As the enormity of the situation began to become more obvious, we began trying to work out how to get ourselves out of this situation. We started by splitting the IT Team into four sections:

Fix the Domain Controllers: The linchpin to regaining control
Transport Team Triage: A temporary workaround to get trucks moving
Customer Interface: Restoring our online booking system for minimal customer fallout
Warehousing Strategy: Get pallets back into the right temperature

I was part of team 1 and worked to to restore the entire network to operational status. With every minute that ticked away, the pressure intensified to resolve the crisis. Hours turned into a nerve-wracking ordeal, but slowly and steadily, we unravelled the complexities of the deadlock. We were able to drive to another depot where there was a working domain controller; bring it back to our head office and power it on with no NICs attached (which allowed it to boot without DNS); change it’s IP address to “masquerade” as one of the faulting domain controllers; then connect it up to the network which caused one of the faulting domain controllers to see it and finally boot up. In turn, the other domain controller did the same and our whole network began to come back to life. It took us nearly 8 hours to get the computer network back up and operational, and it’s an 8-hour ordeal I will likely never forget.

Understanding the Haulage Network Model

To better explain the fallout from this incident, I need to quickly explain the sensitive nature of the just-in-time haulage network model. The system is fairly simple:

Initial Delivery Phase: A truck is dispatched from a local depot to deliver pallets to various destinations.
Collection Phase: After all the pallets are delivered, the same truck begins collecting pallets scheduled for delivery the next day.
Return to Depot: The truck returns to its local depot, where the collected pallets are unloaded into the warehouse.
Inter-Depot Transfer: In the warehouse, pallets are moved onto other trucks destined for the depot that is closest to each pallet’s final destination.
Final Delivery Phase: At the receiving depots, pallets are sorted onto new trucks that will take them to their final destinations.

Each step is interdependent and time-sensitive, making the entire process vulnerable to delays or inefficiencies at any stage. The model relies on the flawless execution of each step to maintain optimal operations.

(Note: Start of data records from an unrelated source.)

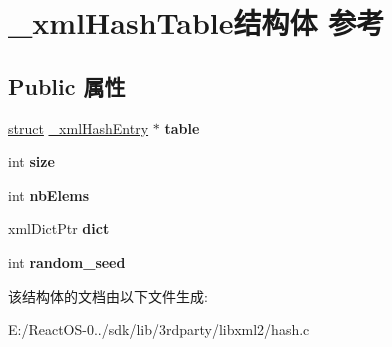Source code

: \hypertarget{struct__xml_hash_table}{}\section{\+\_\+xml\+Hash\+Table结构体 参考}
\label{struct__xml_hash_table}
\subsection*{Public 属性}
\begin{DoxyCompactItemize}
\item 
\mbox{\label{struct__xml_hash_table_a36da1d191581b8afcd9d4dd4ad4faed0}} 
\hyperlink{interfacestruct}{struct} \hyperlink{struct__xml_hash_entry}{\+\_\+xml\+Hash\+Entry} $\ast$ {\bfseries table}
\item 
\mbox{\label{struct__xml_hash_table_af5dc56ca553b3e58479421549723c3f6}} 
int {\bfseries size}
\item 
\mbox{\label{struct__xml_hash_table_ab86af20391eb658fe03ed749500512f2}} 
int {\bfseries nb\+Elems}
\item 
\mbox{\label{struct__xml_hash_table_a7c6a48021fd6151daba2e5b0eb473ec8}} 
xml\+Dict\+Ptr {\bfseries dict}
\item 
\mbox{\label{struct__xml_hash_table_a6772ac0b3fe1ddf6a890d7a113ac6d8e}} 
int {\bfseries random\+\_\+seed}
\end{DoxyCompactItemize}


该结构体的文档由以下文件生成\+:\begin{DoxyCompactItemize}
\item 
E\+:/\+React\+O\+S-\/0../sdk/lib/3rdparty/libxml2/hash.\+c\end{DoxyCompactItemize}

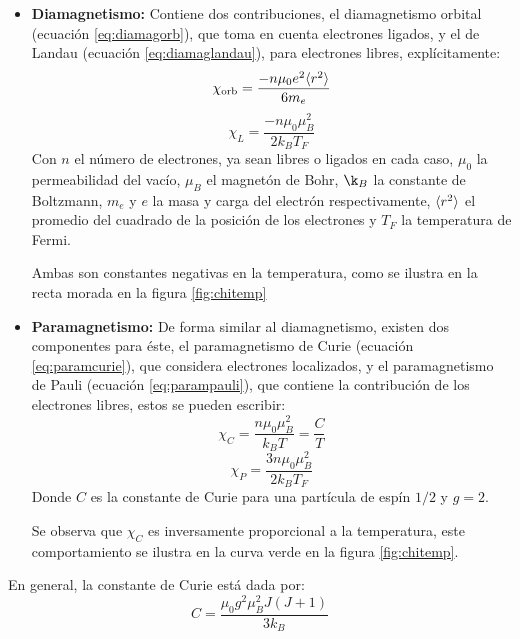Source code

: \documentclass[../main.tex]{subfiles}
\begin{document}
\begin{itemize}
    \item \textbf{Diamagnetismo:} Contiene dos contribuciones, el diamagnetismo orbital (ecuación \ref{eq:diamagorb}), que toma en cuenta electrones ligados, y el de Landau (ecuación \ref{eq:diamaglandau}), para electrones libres, explícitamente:
    \begin{equation}
            \chi_{\text{orb}}=\dfrac{-n\mu_0e^2\langle r^2 \rangle}{6m_e}\\
        \label{eq:diamagorb}
    \end{equation}
    \begin{equation}
        \chi_L=\dfrac{-n\mu_0\mu_B^2}{2k_BT_F}
        \label{eq:diamaglandau}
    \end{equation}
    Con $n$ el número de electrones, ya sean libres o ligados en cada caso, $\mu_0$ la permeabilidad del vacío, $\mu_B$ el magnetón de Bohr, $\k_B$ la constante de Boltzmann, $m_e$ y $e$ la masa y carga del electrón respectivamente, $\langle r^2 \rangle$ el promedio del cuadrado de la posición de los electrones y $T_F$ la temperatura de Fermi.

    Ambas son constantes negativas en la temperatura, como se ilustra en la recta morada en la figura \ref{fig:chitemp}
    \item \textbf{Paramagnetismo:} De forma similar al diamagnetismo, existen dos componentes para éste, el paramagnetismo de Curie (ecuación \ref{eq:paramcurie}), que considera electrones localizados, y el paramagnetismo de Pauli (ecuación \ref{eq:parampauli}), que contiene la contribución de los electrones libres, estos se pueden escribir:
    \begin{equation}
        \chi_C=\dfrac{n\mu_0\mu_B^2}{k_B T}=\dfrac{C}{T}
        \label{eq:paramcurie}
    \end{equation}
    \begin{equation}
        \chi_P=\dfrac{3n\mu_0\mu_B^2}{2k_BT_F}
        \label{eq:parampauli}
    \end{equation}
    Donde $C$ es la constante de Curie para una partícula de espín $1/2$ y $g=2$.
    
    Se observa que $\chi_C$ es inversamente proporcional a la temperatura, este comportamiento se ilustra en la curva verde en la figura \ref{fig:chitemp}.
\end{itemize}
En general, la constante de Curie está dada por:
\begin{equation}
    C=\dfrac{\mu_0g^2\mu_B^2J(J+1)}{3k_B}
    \label{eq:constcurie}
\end{equation}
\end{document}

This process is incredibly efficient, and it allows the company to take a single pallet from anywhere in the UK and deliver it, next-day, while keeping it at the desired temperature through the whole journey. The problem with this process is that, if it’s ever interrupted, the time it takes to get everything straight again is exponential. In the case of this story, the company missed almost all of the collections and deliveries for our customers on the Wednesday. This led to a cascade of challenges:

Rescheduling to Thursday: On Thursday, we were occupied with completing Wednesday’s missed collections and deliveries, effectively pushing back our usual schedule.
Resource Limitation: Because we were playing catch-up with Wednesday’s tasks, we didn’t have enough trucks available to handle Thursday’s scheduled collections and deliveries. This led us to postpone Thursday’s tasks to Friday.
Snowball Effect: The delays had a domino effect, continually pushing tasks to subsequent days. This disrupted the entire operation to a degree that it took many weeks to fully rectify.

The Aftermath: Customer and Financial Fallout

The fallout from missing just one day’s operations was immense, highlighting the operational vulnerability of our highly efficient but interconnected system.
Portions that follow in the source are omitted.